Not a word was said in the cottage about the invitation when Mrs. Prime came back in the evening, nor was a word said on the following morning. Mrs. Ray had declared her intention of going up to the parsonage, and neither of her daughters had asked her why she was going. Rachel had no need to ask, for she well understood her mother's purpose. As to Mrs. Prime, she was in these days black and full of gloom, asking but few questions, watching the progress of events with the eyes of an evil-singing prophetess, but keeping back her words till the moment should come in which she would be driven by her inner impulses to speak them forth with terrible strength. When the breakfast was over, Mrs. Ray took her bonnet and started forth to the parsonage.

I do not know that a widow, circumstanced as was Mrs. Ray, could do better than go to her clergyman for advice, but nevertheless, when she got to Mr. Comfort's gate she felt that the task of explaining her purpose would not be without difficulty. It would be necessary to tell everything; how Rachel had become suddenly an object of interest to Mr. Luke Rowan, how Dorothea suspected terrible things, and how Rachel was anxious for the world's vanities. The more she thought over it, the more sure she felt that Mr. Comfort would put an embargo upon the party. It seemed but yesterday that he had been telling her, with all his pulpit unction, that the pleasures of this world should never be allowed to creep near the heart. With doubting feet and doubting heart she walked up to the parsonage door, and almost immediately found herself in the presence of her husband's old friend.

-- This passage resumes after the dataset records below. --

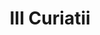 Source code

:---
title: III Curiatii

mediaPath: /videos/c_01_gbp-1080p.mp4
mediaPosition:  [296219.26107785135,4633867.709464002,133.40150829467254]
mediaRotation:  [-0.4194067254941228,-0.5711270301585142,-0.5687468650954337,-0.4176588529849806]
mediaScale: 1
cameraFOV: 36.25

# Pair of camera points and targets: [final point], ... , [entrance point]
cameraPath: [
    [[296222.696,4633868.78699999,133.38647407570735],[296206.9526068186,4633863.84829338,133.4553809126311]]
]



animationEntry: 2000
--- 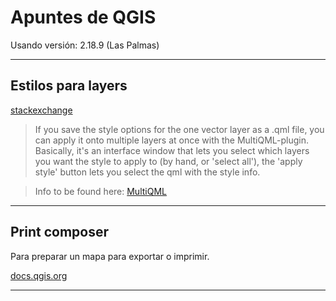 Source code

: # Apuntes de QGIS

Usando versión:
2.18.9 (Las Palmas)

* * *

## Estilos para layers

[stackexchange](https://gis.stackexchange.com/questions/25023/can-i-change-style-properties-of-several-layers-simultaneously)

> If you save the style options for the one vector layer as a .qml file, you can apply it onto multiple layers at once with the MultiQML-plugin. Basically, it's an interface window that lets you select which layers you want the style to apply to (by hand, or 'select all'), the 'apply style' button lets you select the qml with the style info.

> Info to be found here: [MultiQML](http://gis-lab.info/qa/qgis-multiqml-eng.html)

* * *

## Print composer

Para preparar un mapa para exportar o imprimir.

[docs.qgis.org](http://docs.qgis.org/2.0/da/docs/training_manual/map_composer/map_composer.html)

* * *

##
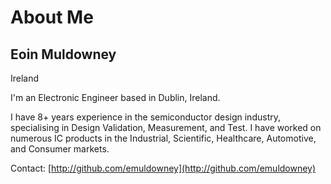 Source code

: # About Me

## Eoin Muldowney
Ireland

I'm an Electronic Engineer based in Dublin, Ireland. 

I have 8+ years experience in the semiconductor design industry, specialising in Design Validation, Measurement, and Test. I have worked on numerous IC products in the Industrial, Scientific, Healthcare, Automotive, and Consumer markets. 

Contact: [http://github.com/emuldowney](http://github.com/emuldowney) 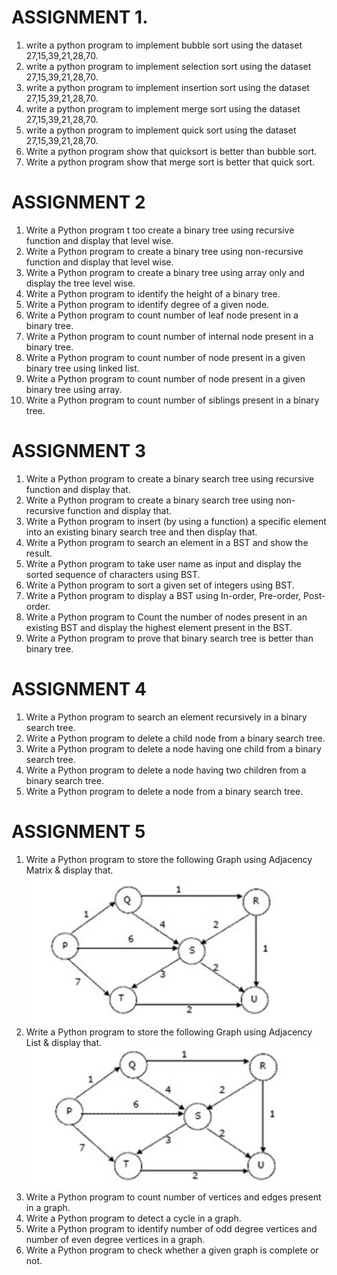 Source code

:   # ASSIGNMENT 1.   
 
1. write a python program to implement bubble sort using the dataset 27,15,39,21,28,70.
2. write a python program to implement selection sort using the dataset 27,15,39,21,28,70.      
3. write a python program to implement insertion sort using the dataset 27,15,39,21,28,70.
4. write a python program to implement merge sort using the dataset 27,15,39,21,28,70.
5. write a python program to implement quick sort using the dataset 27,15,39,21,28,70.
6. Write a python program show that quicksort is better than bubble sort.
7. Write a python program show that merge sort is better that quick sort.

# ASSIGNMENT 2
1.	Write a Python program t too create a binary tree using recursive function and display that level wise. 
2.	Write a Python program to create a binary tree using non-recursive function and display that level wise. 
3.	Write a Python program to create a binary tree using array only and display the tree level wise. 
4.	Write a Python program to identify the height of a binary tree. 
5.	Write a Python program to identify degree of a given node. 
6.	Write a Python program to count number of leaf node present in a binary tree. 
7.	Write a Python program to count number of internal node present in a binary tree. 
8.	Write a Python program to count number of node present in a given binary tree using linked list. 
9.	Write a Python program to count number of node present in a given binary tree using array. 
10.	Write a Python program to count number of siblings present in a binary tree.  
 
 
# ASSIGNMENT 3
1.	Write a  Python program to create a binary search tree using recursive function and display that. 
2.	Write a Python program to create a binary search tree using non-recursive function and display that. 
3.	Write a Python program to insert (by using a function) a specific element into an existing binary search tree and then display that. 
4.	Write a Python program to search an element in a BST and show the result. 
5.	Write a Python program to take user name as input and display the sorted sequence of characters using BST. 
6.	Write a Python program to sort a given set of integers using BST. 
7.	Write a Python program to display a BST using In-order, Pre-order, Post-order. 
8.	Write a Python program to Count the number of nodes present in an existing BST and display the highest element present in the BST. 
9.	Write a Python program to prove that binary search tree is better than binary tree.  
 
# ASSIGNMENT 4
1.	Write a Python program to search an element recursively in a binary search tree. 
2.	Write a Python program to delete a child node from a binary search tree. 
3.	Write a Python program to delete a node having one child from a binary search tree. 
4.	Write a Python program to delete a node having two children from a binary search tree. 
5.	Write a Python program to delete a node from a binary search tree. 

# ASSIGNMENT  5
1.	Write a Python program to store the following Graph using Adjacency Matrix & display that. 
    ![alt text](image-1.png)
2.	Write a Python program to store the following Graph using Adjacency List & display that. 
        ![alt text](image.png)
3.	Write a Python program to count number of vertices and edges present in a graph. 
4.	Write a Python program to detect a cycle in a graph. 
5.	Write a Python program to identify number of odd degree vertices and number of even degree vertices in a graph. 
6.	Write a Python program to check whether a given graph is complete or not. 
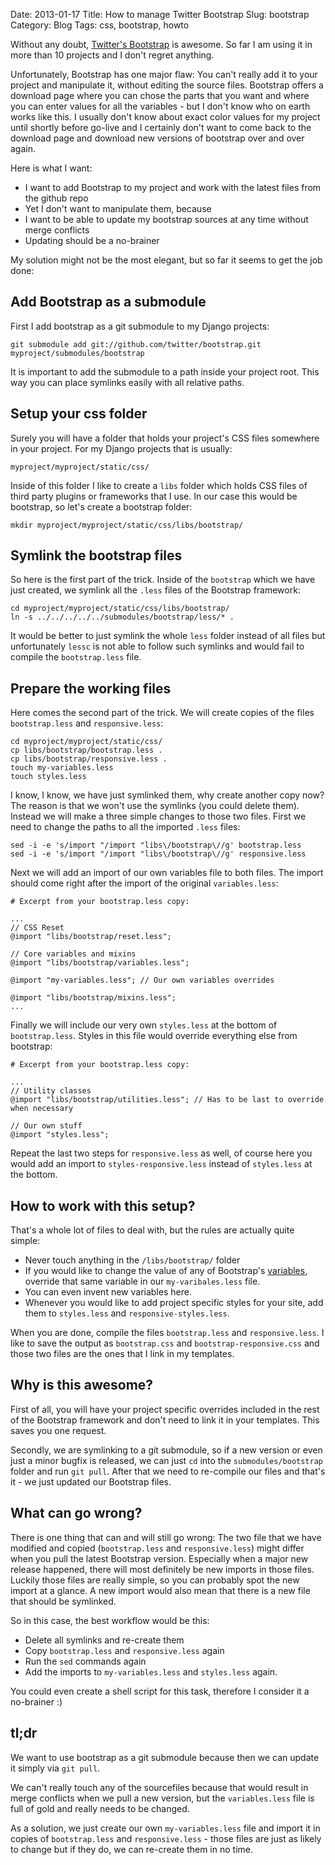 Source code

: Date: 2013-01-17
Title: How to manage Twitter Bootstrap
Slug: bootstrap
Category: Blog
Tags: css, bootstrap, howto

Without any doubt, [Twitter's Bootstrap](http://twitter.github.com/bootstrap/)
is awesome. So far I am using it in more than 10 projects and I don't regret
anything.

Unfortunately, Bootstrap has one major flaw: You can't really add it to your
project and manipulate it, without editing the source files. Bootstrap offers
a download page where you can chose the parts that you want and where you can
enter values for all the variables - but I don't know who on earth works like
this. I usually don't know about exact color values for my project until
shortly before go-live and I certainly don't want to come back to the download
page and download new versions of bootstrap over and over again.

Here is what I want:

* I want to add Bootstrap to my project and work with the latest files from
  the github repo
* Yet I don't want to manipulate them, because
* I want to be able to update my bootstrap sources at any time without merge
  conflicts
* Updating should be a no-brainer

My solution might not be the most elegant, but so far it seems to get the job
done:


Add Bootstrap as a submodule
----------------------------

First I add bootstrap as a git submodule to my Django projects:

    git submodule add git://github.com/twitter/bootstrap.git myproject/submodules/bootstrap

It is important to add the submodule to a path inside your project root. This
way you can place symlinks easily with all relative paths.


Setup your css folder
---------------------

Surely you will have a folder that holds your project's CSS files somewhere in
your project. For my Django projects that is usually:

    myproject/myproject/static/css/

Inside of this folder I like to create a `libs` folder which holds CSS files
of third party plugins or frameworks that I use. In our case this would be
bootstrap, so let's create a bootstrap folder:

    mkdir myproject/myproject/static/css/libs/bootstrap/


Symlink the bootstrap files
---------------------------

So here is the first part of the trick. Inside of the `bootstrap` which we have
just created, we symlink all the `.less` files of the Bootstrap framework:

    cd myproject/myproject/static/css/libs/bootstrap/
    ln -s ../../../../../submodules/bootstrap/less/* .

It would be better to just symlink the whole `less` folder instead of all files
but unfortunately `lessc` is not able to follow such symlinks and would fail
to compile the `bootstrap.less` file.


Prepare the working files
-------------------------

Here comes the second part of the trick. We will create copies of the files
`bootstrap.less` and `responsive.less`:

    cd myproject/myproject/static/css/
    cp libs/bootstrap/bootstrap.less .
    cp libs/bootstrap/responsive.less .
    touch my-variables.less
    touch styles.less

I know, I know, we have just symlinked them, why create another copy now? The
reason is that we won't use the symlinks (you could delete them). Instead
we will make a three simple changes to those two files. First we need to change
the paths to all the imported `.less` files:

    sed -i -e 's/import "/import "libs\/bootstrap\//g' bootstrap.less
    sed -i -e 's/import "/import "libs\/bootstrap\//g' responsive.less

Next we will add an import of our own variables file to both files. The import
should come right after the import of the original `variables.less`:

    # Excerpt from your bootstrap.less copy:

    ...
    // CSS Reset
    @import "libs/bootstrap/reset.less";

    // Core variables and mixins
    @import "libs/bootstrap/variables.less";

    @import "my-variables.less"; // Our own variables overrides

    @import "libs/bootstrap/mixins.less";
    ...

Finally we will include our very own `styles.less` at the bottom of
`bootstrap.less`. Styles in this file would override everything else from
bootstrap:

    # Excerpt from your bootstrap.less copy:

    ...
    // Utility classes
    @import "libs/bootstrap/utilities.less"; // Has to be last to override when necessary

    // Our own stuff
    @import "styles.less";

Repeat the last two steps for `responsive.less` as well, of course here you
would add an import to `styles-responsive.less` instead of `styles.less` at the 
bottom.


How to work with this setup?
----------------------------

That's a whole lot of files to deal with, but the rules are actually quite
simple:

* Never touch anything in the `/libs/bootstrap/` folder
* If you would like to change the value of any of Bootstrap's
  [variables](https://github.com/twitter/bootstrap/blob/master/less/variables.less),
  override that same variable in our `my-varibales.less` file.
* You can even invent new variables here.
* Whenever you would like to add project specific styles for your site, add
  them to `styles.less` and `responsive-styles.less`.

When you are done, compile the files `bootstrap.less` and `responsive.less`. I
like to save the output as `bootstrap.css` and `bootstrap-responsive.css` and
those two files are the ones that I link in my templates.


Why is this awesome?
--------------------

First of all, you will have your project specific overrides included in the
rest of the Bootstrap framework and don't need to link it in your templates.
This saves you one request.

Secondly, we are symlinking to a git submodule, so if a new version or even
just a minor bugfix is released, we can just `cd` into the
`submodules/bootstrap` folder and run `git pull`. After that we need to
re-compile our files and that's it - we just updated our Bootstrap files.


What can go wrong?
------------------

There is one thing that can and will still go wrong: The two file that we have
modified and copied (`bootstrap.less` and `responsive.less`) might differ
when you pull the latest Bootstrap version. Especially when a major new release
happened, there will most definitely be new imports in those files. Luckily
those files are really simple, so you can probably spot the new import at a
glance. A new import would also mean that there is a new file that should be
symlinked.

So in this case, the best workflow would be this:

* Delete all symlinks and re-create them
* Copy `bootstrap.less` and `responsive.less` again
* Run the `sed` commands again
* Add the imports to `my-variables.less` and `styles.less` again.

You could even create a shell script for this task, therefore I consider it
a no-brainer :)


tl;dr
-----

We want to use bootstrap as a git submodule because then we can update it
simply via `git pull`.

We can't really touch any of the sourcefiles because that would result in merge
conflicts when we pull a new version, but the `variables.less` file is full of
gold and really needs to be changed.

As a solution, we just create our own `my-variables.less` file and import it
in copies of `bootstrap.less` and `responsive.less` - those files are just as
likely to change but if they do, we can re-create them in no time.
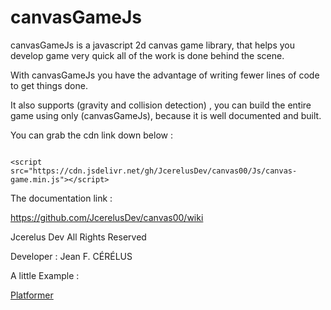 # canvasGameJs

 canvasGameJs is a javascript 2d canvas game library,
 that helps you develop game very quick all of the work is done behind the scene. 

With canvasGameJs you have the advantage of writing fewer lines of code to get
things done.

It also supports (gravity and collision detection) ,
you can build the entire game using only (canvasGameJs),
because it is well documented and built.



You can grab the cdn link down below :
<pre><code>
&lt;script src="https://cdn.jsdelivr.net/gh/JcerelusDev/canvas00/Js/canvas-game.min.js"&gt;&lt;/script&gt;
</code></pre>
The documentation link :

https://github.com/JcerelusDev/canvas00/wiki



Jcerelus Dev All Rights Reserved 

Developer : Jean F. CÉRÉLUS


A little Example :

<a href="https://youtu.be/oorf3LWWDLk">Platformer</a>

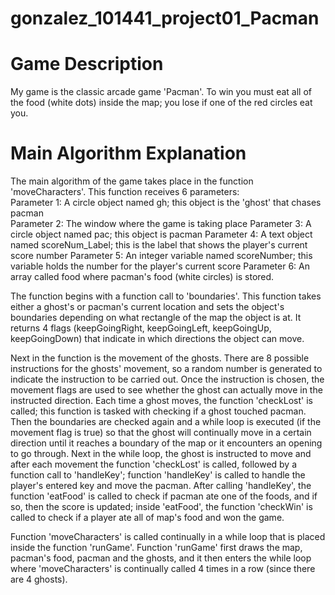 # gonzalez_101441_project01_Pacman

# Game Description
My game is the classic arcade game 'Pacman'. To win you must eat all of the food (white dots) inside the map; you lose if one of the red circles eat you.

# Main Algorithm Explanation
The main algorithm of the game takes place in the function 'moveCharacters'. This function receives 6 parameters:
<br>Parameter 1: A circle object named gh; this object is the 'ghost' that chases pacman
<br>Parameter 2: The window where the game is taking place
    Parameter 3: A circle object named pac; this object is pacman
    Parameter 4: A text object named scoreNum_Label; this is the label that shows the player's current score number
    Parameter 5: An integer variable named scoreNumber; this variable holds the number for the player's current score
    Parameter 6: An array called food where pacman's food (white circles) is stored.
    
The function begins with a function call to 'boundaries'. This function takes either a ghost's or pacman's current location and sets the object's boundaries
depending on what rectangle of the map the object is at. It returns 4 flags (keepGoingRight, keepGoingLeft, keepGoingUp, keepGoingDown) that indicate in
which directions the object can move.

Next in the function is the movement of the ghosts. There are 8 possible instructions for the ghosts' movement, so a random number is generated to indicate
the instruction to be carried out. Once the instruction is chosen, the movement flags are used to see whether the ghost can actually move in the instructed 
direction. Each time a ghost moves, the function 'checkLost' is called; this function is tasked with checking if a ghost touched pacman. Then the boundaries 
are checked again and a while loop is executed (if the movement flag is true) so that the ghost will continually move in a certain direction until it reaches 
a boundary of the map or it encounters an opening to go through. Next in the while loop, the ghost is instructed to move and after each movement the function 
'checkLost' is called, followed by a function call to 'handleKey'; function 'handleKey' is called to handle the player's entered key and move the pacman.
After calling 'handleKey', the function 'eatFood' is called to check if pacman ate one of the foods, and if so, then the score is updated; inside 'eatFood', 
the function 'checkWin' is called to check if a player ate all of map's food and won the game.

Function 'moveCharacters' is called continually in a while loop that is placed inside the function 'runGame'. Function 'runGame' first draws the map,
pacman's food, pacman and the ghosts, and it then enters the while loop where 'moveCharacters' is continually called 4 times in a row (since there are 4 ghosts). 
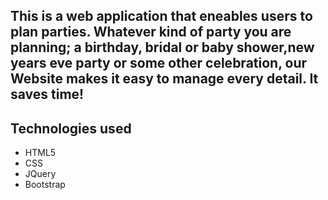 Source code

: ## This is a web application that eneables users to plan parties. Whatever kind of party you are planning; a birthday, bridal or baby shower,new years eve party or some other celebration, our Website  makes it easy to manage every detail. It saves time!


## Technologies used
* HTML5
* CSS
* JQuery
* Bootstrap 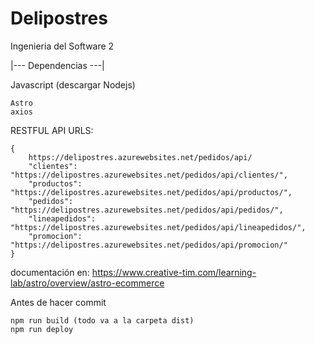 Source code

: # Delipostres
 Ingenieria del Software 2

 |--- Dependencias ---|
 
 Javascript (descargar Nodejs)
 
    Astro
    axios 

RESTFUL API URLS:

    {
        https://delipostres.azurewebsites.net/pedidos/api/
        "clientes": "https://delipostres.azurewebsites.net/pedidos/api/clientes/",
        "productos": "https://delipostres.azurewebsites.net/pedidos/api/productos/",
        "pedidos": "https://delipostres.azurewebsites.net/pedidos/api/pedidos/",
        "lineapedidos": "https://delipostres.azurewebsites.net/pedidos/api/lineapedidos/",
        "promocion": "https://delipostres.azurewebsites.net/pedidos/api/promocion/"
    }

documentación en:
https://www.creative-tim.com/learning-lab/astro/overview/astro-ecommerce

Antes de hacer commit

    npm run build (todo va a la carpeta dist)
    npm run deploy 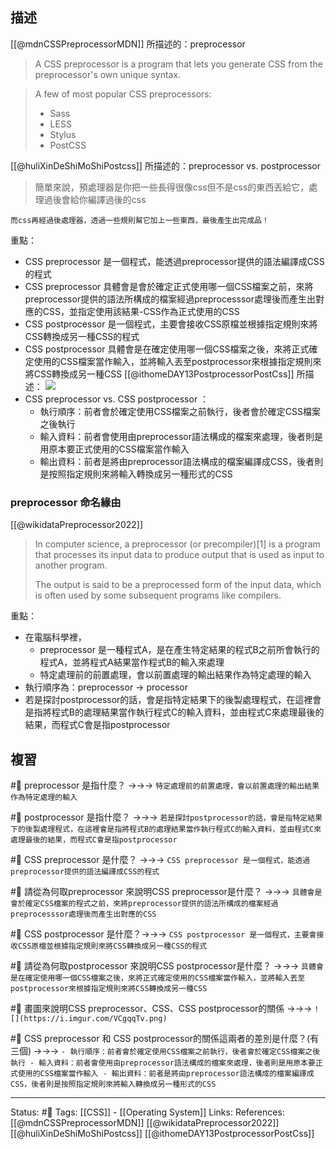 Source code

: 

## 描述

[[@mdnCSSPreprocessorMDN]] 所描述的：preprocessor
> A CSS preprocessor is a program that lets you generate CSS from the preprocessor's own unique syntax.


> A few of most popular CSS preprocessors:
> - Sass
> - LESS
> - Stylus
> - PostCSS

[[@huliXinDeShiMoShiPostcss]] 所描述的：preprocessor vs. postprocessor
> 簡單來說，預處理器是你把一些長得很像css但不是css的東西丟給它，處理過後會給你編譯過後的css  
> 
	而css再經過後處理器，透過一些規則幫它加上一些東西，最後產生出完成品！

重點：
- CSS preprocessor 是一個程式，能透過preprocessor提供的語法編譯成CSS的程式
- CSS preprocessor 具體會是會於確定正式使用哪一個CSS檔案之前，來將preprocessor提供的語法所構成的檔案經過preprocesssor處理後而產生出對應的CSS，並指定使用該結果-CSS作為正式使用的CSS
- CSS postprocessor 是一個程式，主要會接收CSS原檔並根據指定規則來將CSS轉換成另一種CSS的程式
- CSS postprocessor 具體會是在確定使用哪一個CSS檔案之後，來將正式確定使用的CSS檔案當作輸入，並將輸入丟至postprocessor來根據指定規則來將CSS轉換成另一種CSS
[[@ithomeDAY13PostprocessorPostCss]] 所描述：
![](https://i.imgur.com/VCgqqTv.png)
- CSS preprocessor vs. CSS postprocessor ：
	- 執行順序：前者會於確定使用CSS檔案之前執行，後者會於確定CSS檔案之後執行
	- 輸入資料：前者會使用由preprocessor語法構成的檔案來處理，後者則是用原本要正式使用的CSS檔案當作輸入
	- 輸出資料：前者是將由preprocessor語法構成的檔案編譯成CSS，後者則是按照指定規則來將輸入轉換成另一種形式的CSS

### preprocessor 命名緣由

[[@wikidataPreprocessor2022]]
> In computer science, a preprocessor (or precompiler)[1] is a program that processes its input data to produce output that is used as input to another program. 
> 
> The output is said to be a preprocessed form of the input data, which is often used by some subsequent programs like compilers.


重點：
- 在電腦科學裡，
	- preprocessor 是一種程式A，是在產生特定結果的程式B之前所會執行的程式A，並將程式A結果當作程式B的輸入來處理 
	- 特定處理前的前置處理，會以前置處理的輸出結果作為特定處理的輸入
- 執行順序為：preprocessor -> processor 
- 若是探討postprocessor的話，會是指特定結果下的後製處理程式，在這裡會是指將程式B的處理結果當作執行程式C的輸入資料，並由程式C來處理最後的結果，而程式C會是指postprocessor



## 複習
#🧠 preprocessor 是指什麼？ ->->-> `特定處理前的前置處理，會以前置處理的輸出結果作為特定處理的輸入`
<!--SR:!2024-10-27,481,250-->


#🧠 postprocessor 是指什麼？ ->->-> `若是探討postprocessor的話，會是指特定結果下的後製處理程式，在這裡會是指將程式B的處理結果當作執行程式C的輸入資料，並由程式C來處理最後的結果，而程式C會是指postprocessor`
<!--SR:!2023-12-03,283,250-->


#🧠 CSS preprocessor 是什麼？ ->->-> `CSS preprocessor 是一個程式，能透過preprocessor提供的語法編譯成CSS的程式`
<!--SR:!2023-12-04,105,230-->

#🧠 請從為何取preprocessor 來說明CSS preprocessor是什麼？ ->->-> `具體會是會於確定CSS檔案的程式之前，來將preprocessor提供的語法所構成的檔案經過preprocesssor處理後而產生出對應的CSS`
<!--SR:!2024-07-21,433,250-->

#🧠 CSS postprocessor 是什麼？->->-> `CSS postprocessor 是一個程式，主要會接收CSS原檔並根據指定規則來將CSS轉換成另一種CSS的程式`
<!--SR:!2024-10-17,483,250-->

#🧠 請從為何取postprocessor 來說明CSS postprocessor是什麼？ ->->-> `具體會是在確定使用哪一個CSS檔案之後，來將正式確定使用的CSS檔案當作輸入，並將輸入丟至postprocessor來根據指定規則來將CSS轉換成另一種CSS`
<!--SR:!2025-03-09,564,250-->



#🧠 畫圖來說明CSS preprocessor、CSS、CSS postprocessor的關係 ->->-> `![](https://i.imgur.com/VCgqqTv.png)`
<!--SR:!2024-08-24,456,250-->

#🧠 CSS preprocessor 和 CSS postprocessor的關係這兩者的差別是什麼？(有三個) ->->-> `- 執行順序：前者會於確定使用CSS檔案之前執行，後者會於確定CSS檔案之後執行 - 輸入資料：前者會使用由preprocessor語法構成的檔案來處理，後者則是用原本要正式使用的CSS檔案當作輸入 - 輸出資料：前者是將由preprocessor語法構成的檔案編譯成CSS，後者則是按照指定規則來將輸入轉換成另一種形式的CSS`
<!--SR:!2024-10-12,478,250-->


---
Status: #🌱 
Tags:
[[CSS]] - [[Operating System]]
Links:
References:
[[@mdnCSSPreprocessorMDN]]
[[@wikidataPreprocessor2022]]
[[@huliXinDeShiMoShiPostcss]]
[[@ithomeDAY13PostprocessorPostCss]]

Whatever faults there might be in Mr. Comfort's character, he was at any rate good-natured and patient. That he was sincere, too, no one who knew him well had ever doubted,—sincere, that is, as far as his intentions went. When he endeavoured to teach his flock that they should despise money, he thought that he despised it himself. When he told the little children that this world should be as nothing to them, he did not remember that he himself enjoyed keenly the good things of this world. If he had a fault it was perhaps this,—that he was a hard man at a bargain. He liked to have all his temporalities, and make them go as far as they could be stretched. There was the less excuse for this, seeing that his children were well, and even richly, settled in life, and that his wife, should she ever be left a widow, would have ample provision for her few remaining years. He had given his daughter a considerable fortune, without which perhaps the Cornbury Grange people would not have welcomed her so kindly as they had done, and now, as he was still growing rich, it was supposed that he would leave her more.

He listened to Mrs. Ray with the greatest attention, having first begged her to recruit her strength with a glass of wine. As she continued to tell her story he interrupted her from time to time with good-natured little words, and then, when she had done, he asked after Luke Rowan's worldly means. "The young man has got something, I suppose," said he.

"Got something!" repeated Mrs. Ray, not exactly catching his meaning.

"He has some share in the brewery, hasn't he?"

"I believe he has, or is to have. So Rachel told me."

"Yes,—yes; I've heard of him before. If Tappitt doesn't take him into the concern he'll have to give him a very serious bit of money. There's no doubt about the young man having means. Well, Mrs. Ray, I don't suppose Rachel could do better than take him."

"Take him!"

"Yes,—why not? Between you and me, Rachel is growing into a very handsome girl,—a very handsome girl indeed. I'd no idea she'd be so tall, and carry herself so well."

"Oh, Mr. Comfort, good looks are very dangerous for a young woman."

"Well, yes; indeed they are. But still, you know, handsome girls very often do very well; and if this young man fancies MissRachel—"

"But, Mr. Comfort, there hasn't been anything of that. I don't suppose he has ever thought of it, and I'm sure she hasn't."

"But young people get to think of it. I shouldn't be disposed to prevent their coming together in a proper sort of way. I don't like night walkings in churchyards, certainly, but I really think that was only an accident."

"I'm sure Rachel didn't mean it."

"I'm quite sure she didn't mean anything improper. And as for him, if he admires her, it was natural enough that he should go after her. If you ask my advice, Mrs. Ray, I should just tell her to be cautious, but I shouldn't be especially careful to separate them. Marriage is the happiest condition for a young woman, and for a young man, too. And how are young people to get married if they are not allowed to see each other?"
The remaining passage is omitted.